Satu Langit Dua Cerita (Kosakata Cinta di La Sorbonne)

Martha Z. ElKutuby
Chapter #8

Permintaan Maaf Rudi

“Kak, dia itu sudah kelewatan, Kak. Kakak itu harus sadar. Cobalah kakak pikirkan. Dia itu cuek dan tidak menghiraukan usaha kita. Tolonglah, Kak!” Rudi kesal padaku.

Perkara untuk simposium ini semakin melewati batas. Aku lelah. Tapi, aku kasihan dengan Rudi. Dia juga sudah semangat untuk mengurusi ini semua. Aku saja yang memang mengiyakan mereka semua. Belum lagi Hasbi yang memang keliatan seperti orang yang tanpa masalah. Dia selalu tenang dan damai saja.

“Bukan begitu, Rud! Kakak bukannya tidak sadar. Cobalah kamu pikirkan jika kamu di posisi dia. Kamu sibuk dan lain-lain. Apakah kamu nanti akan terima diomongkan seperti ini?”

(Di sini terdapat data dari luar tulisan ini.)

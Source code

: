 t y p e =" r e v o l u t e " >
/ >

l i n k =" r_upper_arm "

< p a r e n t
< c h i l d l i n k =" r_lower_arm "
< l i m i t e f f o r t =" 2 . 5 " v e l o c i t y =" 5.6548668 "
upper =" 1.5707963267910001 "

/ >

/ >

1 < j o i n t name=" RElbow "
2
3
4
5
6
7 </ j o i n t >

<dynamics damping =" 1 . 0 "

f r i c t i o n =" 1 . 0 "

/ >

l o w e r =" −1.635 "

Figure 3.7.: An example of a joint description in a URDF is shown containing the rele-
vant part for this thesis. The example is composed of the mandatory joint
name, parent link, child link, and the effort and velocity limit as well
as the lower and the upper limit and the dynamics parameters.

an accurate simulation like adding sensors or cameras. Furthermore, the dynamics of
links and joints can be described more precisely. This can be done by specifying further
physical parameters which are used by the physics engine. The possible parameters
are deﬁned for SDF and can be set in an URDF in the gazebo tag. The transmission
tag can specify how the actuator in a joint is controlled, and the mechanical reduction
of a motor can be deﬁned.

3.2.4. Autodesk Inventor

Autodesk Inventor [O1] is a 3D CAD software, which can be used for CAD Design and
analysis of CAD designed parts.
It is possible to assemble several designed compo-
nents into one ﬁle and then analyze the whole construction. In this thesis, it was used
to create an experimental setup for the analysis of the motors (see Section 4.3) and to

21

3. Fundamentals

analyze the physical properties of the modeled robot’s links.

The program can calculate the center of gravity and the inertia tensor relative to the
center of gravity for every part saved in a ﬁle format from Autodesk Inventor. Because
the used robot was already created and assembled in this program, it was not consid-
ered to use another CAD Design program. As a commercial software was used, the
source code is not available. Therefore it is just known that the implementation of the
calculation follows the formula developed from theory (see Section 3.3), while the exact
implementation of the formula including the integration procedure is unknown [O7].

“Ya, tidaklah, Kak. Aku sudah kesal, Kak. Ini sudah mepet waktu. Kakak juga tahu kan ini semua akan mubazir jika tidak dilanjutkan. Kakak harus paham itu.”

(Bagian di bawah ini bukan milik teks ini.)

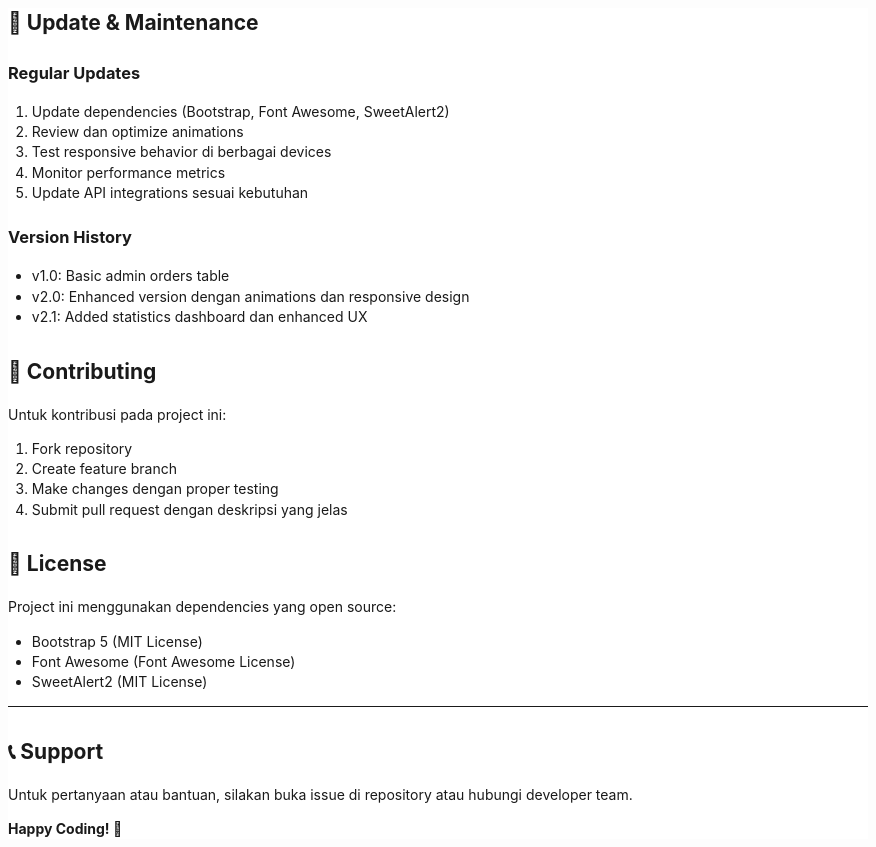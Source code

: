 ## 🔄 Update & Maintenance

### Regular Updates
1. Update dependencies (Bootstrap, Font Awesome, SweetAlert2)
2. Review dan optimize animations
3. Test responsive behavior di berbagai devices
4. Monitor performance metrics
5. Update API integrations sesuai kebutuhan

### Version History
- v1.0: Basic admin orders table
- v2.0: Enhanced version dengan animations dan responsive design
- v2.1: Added statistics dashboard dan enhanced UX

## 🤝 Contributing

Untuk kontribusi pada project ini:
1. Fork repository
2. Create feature branch
3. Make changes dengan proper testing
4. Submit pull request dengan deskripsi yang jelas

## 📄 License

Project ini menggunakan dependencies yang open source:
- Bootstrap 5 (MIT License)
- Font Awesome (Font Awesome License)
- SweetAlert2 (MIT License)

---

## 📞 Support

Untuk pertanyaan atau bantuan, silakan buka issue di repository atau hubungi developer team.

**Happy Coding! 🚀**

“Ya, kakak paham. Tidak ada usaha yang tidak beresiko, Rud. Kamu juga harus paham juga efeknya. Jika kamu merasa rugi dan mubazir. Toh, dari awal kita selesaikan. Tidak usah memulai. Kalau sudah memulai harus sabar dan ikhlas. Jangan sampai ukhuwah kita rusak.”

Aku mencoba menenangkannya. Walaupun dia terlihat masih kesal dan sakit hati. Aku memang tidak sependapat dengan Rudi. Aku juga tidak suka dengan orang suudzon. Mungkin kita perlu memeriksa hati untuk tetap menjadi yang terbaik dalam bersaudara.

“Oke, Kak. Aku cuma menyampaikan itu saja ke kakak. Asal kakak tahu, temannya dia itu, Mustafa. Dia itu jahat, Kak. Dia suka menghujat dan menyalahkan. Jahat dia, Kak. Aku Cuma mau sampaikan ini saja ke kakak. Kalau kakak masih bersikukuh untuk bertahan dengan pendapat kakak. Ya, silahkan! Aku mau urus ini dulu ya, Kak,” Rudi mulai menyerah untuk menasihatiku.

“Iya. Janganlah suudzon dulu ya. Nanti kakak tanyakan kebenarannya. Kamu tidak usah khawatir. Kalau kamu merasa tidak enak dengan dia. Silahkan, kamu telpon dan ngobrol langsung dengan Kayla. Mungkin saja dia ada masalah atau apa gitu. Tidak baik ngomong di belakang. Kakak takut ghibah. Kakak mohon maaf ya. Bukan kakak menyalahkan Rudi dan siapapun. Kakak berusaha adil sama kalian. Mungkin kakak juga punya salah. Kakak mohon maaf.”

“Iya, Kak. Nggak apa-apa. Kalau gitu aku lanjut urus persiapanku ke tiga negara dulu ya, Kak.”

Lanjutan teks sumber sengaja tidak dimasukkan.